[Source texts of formatted documents]
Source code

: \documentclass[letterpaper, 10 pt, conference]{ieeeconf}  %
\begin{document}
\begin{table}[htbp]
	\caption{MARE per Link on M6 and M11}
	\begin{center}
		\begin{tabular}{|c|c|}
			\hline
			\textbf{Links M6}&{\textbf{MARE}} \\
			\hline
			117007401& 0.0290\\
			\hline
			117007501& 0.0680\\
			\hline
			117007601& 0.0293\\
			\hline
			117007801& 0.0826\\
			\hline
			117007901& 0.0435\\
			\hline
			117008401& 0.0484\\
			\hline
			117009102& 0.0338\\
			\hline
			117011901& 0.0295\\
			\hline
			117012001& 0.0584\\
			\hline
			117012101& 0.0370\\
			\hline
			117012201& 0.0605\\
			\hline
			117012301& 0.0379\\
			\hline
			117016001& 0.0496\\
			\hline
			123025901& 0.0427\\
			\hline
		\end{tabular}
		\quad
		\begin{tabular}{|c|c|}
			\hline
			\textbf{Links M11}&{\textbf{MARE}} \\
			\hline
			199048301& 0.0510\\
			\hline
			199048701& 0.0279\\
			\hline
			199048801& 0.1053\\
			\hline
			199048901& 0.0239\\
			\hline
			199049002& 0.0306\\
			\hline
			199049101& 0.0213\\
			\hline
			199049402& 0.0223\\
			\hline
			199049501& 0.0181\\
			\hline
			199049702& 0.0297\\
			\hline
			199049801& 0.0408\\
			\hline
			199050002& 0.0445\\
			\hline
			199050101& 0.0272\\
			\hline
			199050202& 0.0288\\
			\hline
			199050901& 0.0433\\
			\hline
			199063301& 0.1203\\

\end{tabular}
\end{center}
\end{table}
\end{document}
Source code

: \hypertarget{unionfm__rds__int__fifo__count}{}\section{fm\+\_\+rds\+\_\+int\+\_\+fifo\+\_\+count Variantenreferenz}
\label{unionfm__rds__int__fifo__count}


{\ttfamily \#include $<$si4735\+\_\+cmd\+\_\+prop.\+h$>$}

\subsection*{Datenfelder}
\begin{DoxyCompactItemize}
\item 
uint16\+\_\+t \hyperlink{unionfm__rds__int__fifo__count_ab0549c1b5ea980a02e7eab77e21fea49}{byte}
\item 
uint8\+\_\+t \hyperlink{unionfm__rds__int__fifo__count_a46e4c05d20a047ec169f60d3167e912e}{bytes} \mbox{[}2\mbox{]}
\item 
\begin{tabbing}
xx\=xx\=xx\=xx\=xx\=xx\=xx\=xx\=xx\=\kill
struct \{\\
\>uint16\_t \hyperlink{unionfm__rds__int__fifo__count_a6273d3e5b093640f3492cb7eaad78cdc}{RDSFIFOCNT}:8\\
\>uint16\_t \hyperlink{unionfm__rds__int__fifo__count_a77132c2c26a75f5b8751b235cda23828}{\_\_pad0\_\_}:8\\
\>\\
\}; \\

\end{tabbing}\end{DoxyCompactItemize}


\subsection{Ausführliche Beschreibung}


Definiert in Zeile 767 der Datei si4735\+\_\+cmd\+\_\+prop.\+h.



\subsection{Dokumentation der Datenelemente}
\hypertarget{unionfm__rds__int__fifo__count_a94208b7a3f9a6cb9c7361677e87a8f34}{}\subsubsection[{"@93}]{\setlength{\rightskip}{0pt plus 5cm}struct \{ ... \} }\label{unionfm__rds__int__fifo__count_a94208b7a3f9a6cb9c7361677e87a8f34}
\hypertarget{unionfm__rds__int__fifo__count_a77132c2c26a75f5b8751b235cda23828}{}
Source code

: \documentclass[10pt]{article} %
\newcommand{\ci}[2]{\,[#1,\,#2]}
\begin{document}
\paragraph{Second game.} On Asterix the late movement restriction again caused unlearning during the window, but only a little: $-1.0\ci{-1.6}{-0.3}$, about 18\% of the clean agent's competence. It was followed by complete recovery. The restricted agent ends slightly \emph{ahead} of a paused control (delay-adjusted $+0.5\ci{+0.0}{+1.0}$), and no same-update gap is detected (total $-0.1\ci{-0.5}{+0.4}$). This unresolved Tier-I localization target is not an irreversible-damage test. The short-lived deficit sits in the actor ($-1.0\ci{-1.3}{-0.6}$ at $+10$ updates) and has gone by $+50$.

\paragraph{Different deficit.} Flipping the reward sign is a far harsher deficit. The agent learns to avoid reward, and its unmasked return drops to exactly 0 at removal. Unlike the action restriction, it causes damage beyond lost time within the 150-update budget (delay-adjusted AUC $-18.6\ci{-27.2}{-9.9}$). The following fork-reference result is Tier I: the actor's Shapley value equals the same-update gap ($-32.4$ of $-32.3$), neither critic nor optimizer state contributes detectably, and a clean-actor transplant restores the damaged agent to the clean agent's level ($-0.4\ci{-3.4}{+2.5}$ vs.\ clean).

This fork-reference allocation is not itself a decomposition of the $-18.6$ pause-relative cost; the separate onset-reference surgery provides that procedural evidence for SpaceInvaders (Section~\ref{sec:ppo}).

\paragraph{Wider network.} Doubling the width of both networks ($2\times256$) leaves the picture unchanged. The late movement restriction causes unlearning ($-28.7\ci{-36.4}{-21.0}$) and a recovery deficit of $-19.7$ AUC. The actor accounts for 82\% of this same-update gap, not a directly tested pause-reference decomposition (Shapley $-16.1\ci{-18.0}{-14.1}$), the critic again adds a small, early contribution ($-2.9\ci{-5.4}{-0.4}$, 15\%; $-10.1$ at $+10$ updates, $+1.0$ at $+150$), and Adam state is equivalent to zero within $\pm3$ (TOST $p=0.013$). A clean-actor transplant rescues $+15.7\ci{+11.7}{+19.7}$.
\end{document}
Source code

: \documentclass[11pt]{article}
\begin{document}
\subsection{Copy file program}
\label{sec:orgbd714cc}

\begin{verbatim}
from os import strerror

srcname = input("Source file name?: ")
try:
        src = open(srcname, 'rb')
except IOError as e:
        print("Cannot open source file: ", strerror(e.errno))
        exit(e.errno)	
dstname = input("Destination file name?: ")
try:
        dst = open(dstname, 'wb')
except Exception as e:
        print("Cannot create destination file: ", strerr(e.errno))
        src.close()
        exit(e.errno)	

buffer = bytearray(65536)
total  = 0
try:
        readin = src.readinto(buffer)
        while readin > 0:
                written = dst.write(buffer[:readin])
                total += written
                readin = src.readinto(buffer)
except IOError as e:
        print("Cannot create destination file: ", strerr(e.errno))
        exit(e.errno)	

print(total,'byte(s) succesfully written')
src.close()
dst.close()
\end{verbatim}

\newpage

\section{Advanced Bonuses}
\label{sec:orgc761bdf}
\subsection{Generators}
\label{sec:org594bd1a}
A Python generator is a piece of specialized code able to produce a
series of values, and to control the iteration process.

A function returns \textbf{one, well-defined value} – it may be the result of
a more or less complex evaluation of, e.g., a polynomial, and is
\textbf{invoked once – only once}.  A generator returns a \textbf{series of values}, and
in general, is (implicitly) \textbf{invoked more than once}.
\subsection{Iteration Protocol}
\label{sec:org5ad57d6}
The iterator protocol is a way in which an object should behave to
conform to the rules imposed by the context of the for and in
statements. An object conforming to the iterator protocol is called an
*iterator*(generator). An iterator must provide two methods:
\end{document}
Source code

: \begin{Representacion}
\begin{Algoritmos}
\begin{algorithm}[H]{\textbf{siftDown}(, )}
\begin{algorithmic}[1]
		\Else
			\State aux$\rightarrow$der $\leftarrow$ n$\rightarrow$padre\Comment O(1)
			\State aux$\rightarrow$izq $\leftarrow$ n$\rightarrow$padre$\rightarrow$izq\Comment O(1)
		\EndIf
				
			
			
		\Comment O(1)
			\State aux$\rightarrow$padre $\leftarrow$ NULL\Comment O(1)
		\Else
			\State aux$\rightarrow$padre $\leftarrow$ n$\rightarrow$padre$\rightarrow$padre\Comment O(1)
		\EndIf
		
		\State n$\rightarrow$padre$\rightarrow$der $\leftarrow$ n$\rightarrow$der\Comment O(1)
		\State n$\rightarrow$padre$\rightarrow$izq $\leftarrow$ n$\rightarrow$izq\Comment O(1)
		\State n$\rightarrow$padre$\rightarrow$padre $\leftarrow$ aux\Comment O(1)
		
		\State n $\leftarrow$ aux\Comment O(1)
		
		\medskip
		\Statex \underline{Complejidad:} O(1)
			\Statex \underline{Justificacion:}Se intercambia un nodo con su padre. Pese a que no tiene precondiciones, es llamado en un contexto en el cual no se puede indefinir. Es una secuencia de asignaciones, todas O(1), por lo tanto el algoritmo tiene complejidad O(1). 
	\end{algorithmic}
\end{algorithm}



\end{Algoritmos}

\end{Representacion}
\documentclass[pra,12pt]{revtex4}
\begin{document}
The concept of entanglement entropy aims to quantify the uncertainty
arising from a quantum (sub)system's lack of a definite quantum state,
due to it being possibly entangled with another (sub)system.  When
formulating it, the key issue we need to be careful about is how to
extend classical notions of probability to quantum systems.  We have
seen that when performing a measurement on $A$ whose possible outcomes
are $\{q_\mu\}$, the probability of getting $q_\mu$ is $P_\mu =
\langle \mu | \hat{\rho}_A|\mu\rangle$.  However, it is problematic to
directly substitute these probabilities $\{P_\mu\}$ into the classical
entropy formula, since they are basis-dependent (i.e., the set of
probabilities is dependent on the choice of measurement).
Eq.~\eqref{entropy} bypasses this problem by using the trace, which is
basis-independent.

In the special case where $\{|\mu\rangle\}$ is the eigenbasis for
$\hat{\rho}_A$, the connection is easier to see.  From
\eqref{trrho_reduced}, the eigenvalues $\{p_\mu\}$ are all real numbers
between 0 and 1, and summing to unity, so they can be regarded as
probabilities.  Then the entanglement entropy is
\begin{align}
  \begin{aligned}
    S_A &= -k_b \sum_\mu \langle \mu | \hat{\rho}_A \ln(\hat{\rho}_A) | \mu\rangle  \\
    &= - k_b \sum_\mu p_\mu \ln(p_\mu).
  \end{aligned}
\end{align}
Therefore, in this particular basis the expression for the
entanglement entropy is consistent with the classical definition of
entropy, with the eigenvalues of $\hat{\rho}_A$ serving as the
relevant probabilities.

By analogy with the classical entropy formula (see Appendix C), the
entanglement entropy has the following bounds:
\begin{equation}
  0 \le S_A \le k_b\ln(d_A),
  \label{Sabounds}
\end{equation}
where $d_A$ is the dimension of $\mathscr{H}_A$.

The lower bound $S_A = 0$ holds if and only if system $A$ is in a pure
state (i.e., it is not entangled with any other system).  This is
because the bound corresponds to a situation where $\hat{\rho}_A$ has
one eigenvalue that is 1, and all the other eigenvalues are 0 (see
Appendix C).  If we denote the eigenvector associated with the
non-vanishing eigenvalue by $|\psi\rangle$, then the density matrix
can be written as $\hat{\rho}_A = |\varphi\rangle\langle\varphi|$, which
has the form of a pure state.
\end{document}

What is required >>
Every line in the data above that contains "eigenvalues" needs to be copied.

Reply >>
\eqref{trrho_reduced}, the eigenvalues $\{p_\mu\}$ are all real numbers
entropy, with the eigenvalues of $\hat{\rho}_A$ serving as the
one eigenvalue that is 1, and all the other eigenvalues are 0 (see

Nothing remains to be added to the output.